Mr Coppin said he broached the idea with the Loddon Mallee Integrated Cancer Service (LMICS) of doing a clinical handover, much as would be done on a hospital ward. When the patient is discharged, the oncologist would make an appointment with the treating GP to do a video consult, with the patient in attendance to discuss the admission, what the prognosis is and what the ongoing management issues might be.
“Everyone said that sounded like a good idea, so we are about to pick a patient about to be discharged from the oncology department and set up our first tele-handover with their GP,” he said.
“They'll sit down to do the session and then we'll review the consultation by talking to the patient, the GP and the oncologist and see if they found any value and whether it was worth pursuing further, or whether it was nice but wasn't really worth doing longer term.

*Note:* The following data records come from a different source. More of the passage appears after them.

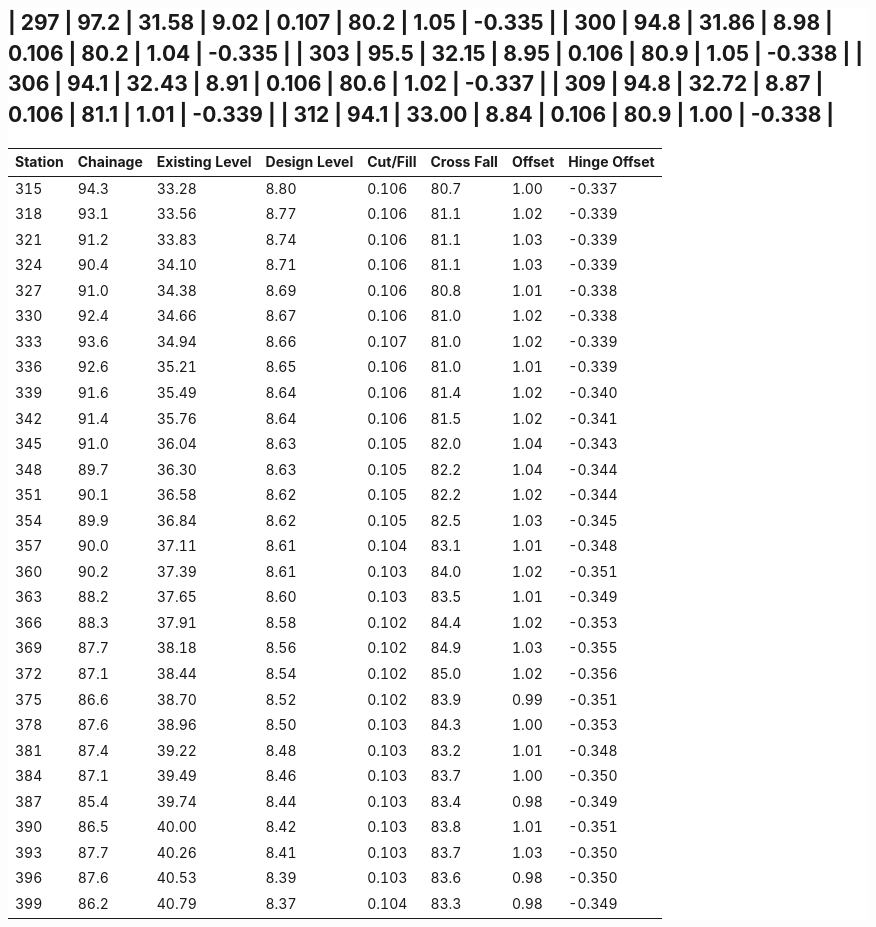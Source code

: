 | 297 | 97.2 | 31.58 | 9.02 | 0.107 | 80.2 | 1.05 | -0.335 |
| 300 | 94.8 | 31.86 | 8.98 | 0.106 | 80.2 | 1.04 | -0.335 |
| 303 | 95.5 | 32.15 | 8.95 | 0.106 | 80.9 | 1.05 | -0.338 |
| 306 | 94.1 | 32.43 | 8.91 | 0.106 | 80.6 | 1.02 | -0.337 |
| 309 | 94.8 | 32.72 | 8.87 | 0.106 | 81.1 | 1.01 | -0.339 |
| 312 | 94.1 | 33.00 | 8.84 | 0.106 | 80.9 | 1.00 | -0.338 |
---
| Station | Chainage | Existing Level | Design Level | Cut/Fill | Cross Fall | Offset | Hinge Offset |
|---------|----------|----------------|---------------|---------|------------|--------|--------------|
| 315 | 94.3 | 33.28 | 8.80 | 0.106 | 80.7 | 1.00 | -0.337 |
| 318 | 93.1 | 33.56 | 8.77 | 0.106 | 81.1 | 1.02 | -0.339 |
| 321 | 91.2 | 33.83 | 8.74 | 0.106 | 81.1 | 1.03 | -0.339 |
| 324 | 90.4 | 34.10 | 8.71 | 0.106 | 81.1 | 1.03 | -0.339 |
| 327 | 91.0 | 34.38 | 8.69 | 0.106 | 80.8 | 1.01 | -0.338 |
| 330 | 92.4 | 34.66 | 8.67 | 0.106 | 81.0 | 1.02 | -0.338 |
| 333 | 93.6 | 34.94 | 8.66 | 0.107 | 81.0 | 1.02 | -0.339 |
| 336 | 92.6 | 35.21 | 8.65 | 0.106 | 81.0 | 1.01 | -0.339 |
| 339 | 91.6 | 35.49 | 8.64 | 0.106 | 81.4 | 1.02 | -0.340 |
| 342 | 91.4 | 35.76 | 8.64 | 0.106 | 81.5 | 1.02 | -0.341 |
| 345 | 91.0 | 36.04 | 8.63 | 0.105 | 82.0 | 1.04 | -0.343 |
| 348 | 89.7 | 36.30 | 8.63 | 0.105 | 82.2 | 1.04 | -0.344 |
| 351 | 90.1 | 36.58 | 8.62 | 0.105 | 82.2 | 1.02 | -0.344 |
| 354 | 89.9 | 36.84 | 8.62 | 0.105 | 82.5 | 1.03 | -0.345 |
| 357 | 90.0 | 37.11 | 8.61 | 0.104 | 83.1 | 1.01 | -0.348 |
| 360 | 90.2 | 37.39 | 8.61 | 0.103 | 84.0 | 1.02 | -0.351 |
| 363 | 88.2 | 37.65 | 8.60 | 0.103 | 83.5 | 1.01 | -0.349 |
| 366 | 88.3 | 37.91 | 8.58 | 0.102 | 84.4 | 1.02 | -0.353 |
| 369 | 87.7 | 38.18 | 8.56 | 0.102 | 84.9 | 1.03 | -0.355 |
| 372 | 87.1 | 38.44 | 8.54 | 0.102 | 85.0 | 1.02 | -0.356 |
| 375 | 86.6 | 38.70 | 8.52 | 0.102 | 83.9 | 0.99 | -0.351 |
| 378 | 87.6 | 38.96 | 8.50 | 0.103 | 84.3 | 1.00 | -0.353 |
| 381 | 87.4 | 39.22 | 8.48 | 0.103 | 83.2 | 1.01 | -0.348 |
| 384 | 87.1 | 39.49 | 8.46 | 0.103 | 83.7 | 1.00 | -0.350 |
| 387 | 85.4 | 39.74 | 8.44 | 0.103 | 83.4 | 0.98 | -0.349 |
| 390 | 86.5 | 40.00 | 8.42 | 0.103 | 83.8 | 1.01 | -0.351 |
| 393 | 87.7 | 40.26 | 8.41 | 0.103 | 83.7 | 1.03 | -0.350 |
| 396 | 87.6 | 40.53 | 8.39 | 0.103 | 83.6 | 0.98 | -0.350 |
| 399 | 86.2 | 40.79 | 8.37 | 0.104 | 83.3 | 0.98 | -0.349 |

“In a large system like a hospital often the real issue is the change management. Even a seemingly simple change can have a significant ripple effect across the organisation. So even if it works brilliantly from a patient and doctor's perspective, there is still some work to be done. Change management is always the hardest part of any technology intervention.”
In addition to setting up specialist clinics, Mr Coppin has also been working with aged care facilities to improve the use of telehealth for the benefit of residents. He is also looking at how to overcome shortages of specialists in the area – particularly pain specialists and gerontologists – through the use of telehealth.
“LMMML is also looking at how telehealth can help the region solve some local issues with local solutions. A tele-clinic may offer a solution. But this would be a significant change for a hospital’s business process. Delivering a hospital clinic using a specialist who could be located in Brisbane, Sydney or Melbourne via a telehealth consultation could easily be seen as bit unusual, but given the scarcity of some specialities, it may need to become part of business as usual.”
Mr Coppin said most of the GPs in the Medicare Local area can use telehealth, but he would like to see greater uptake. “I think that's largely because GPs want to continue their referral pathways to Bendigo specialists, and the Bendigo specialists haven’t yet seen telehealth as a way to deliver services across our region,” he said.
Mr Coppin is also watching with interest developments in WebRTC, which he believes will be of great benefit to telehealth as it will provide multi-site capability and will be much easier for patients to use.
“I think when the standard is actually ratified and becomes more mainstream, we'll see it really take off. And at this stage there's no cost, which in the health environment is always a factor.”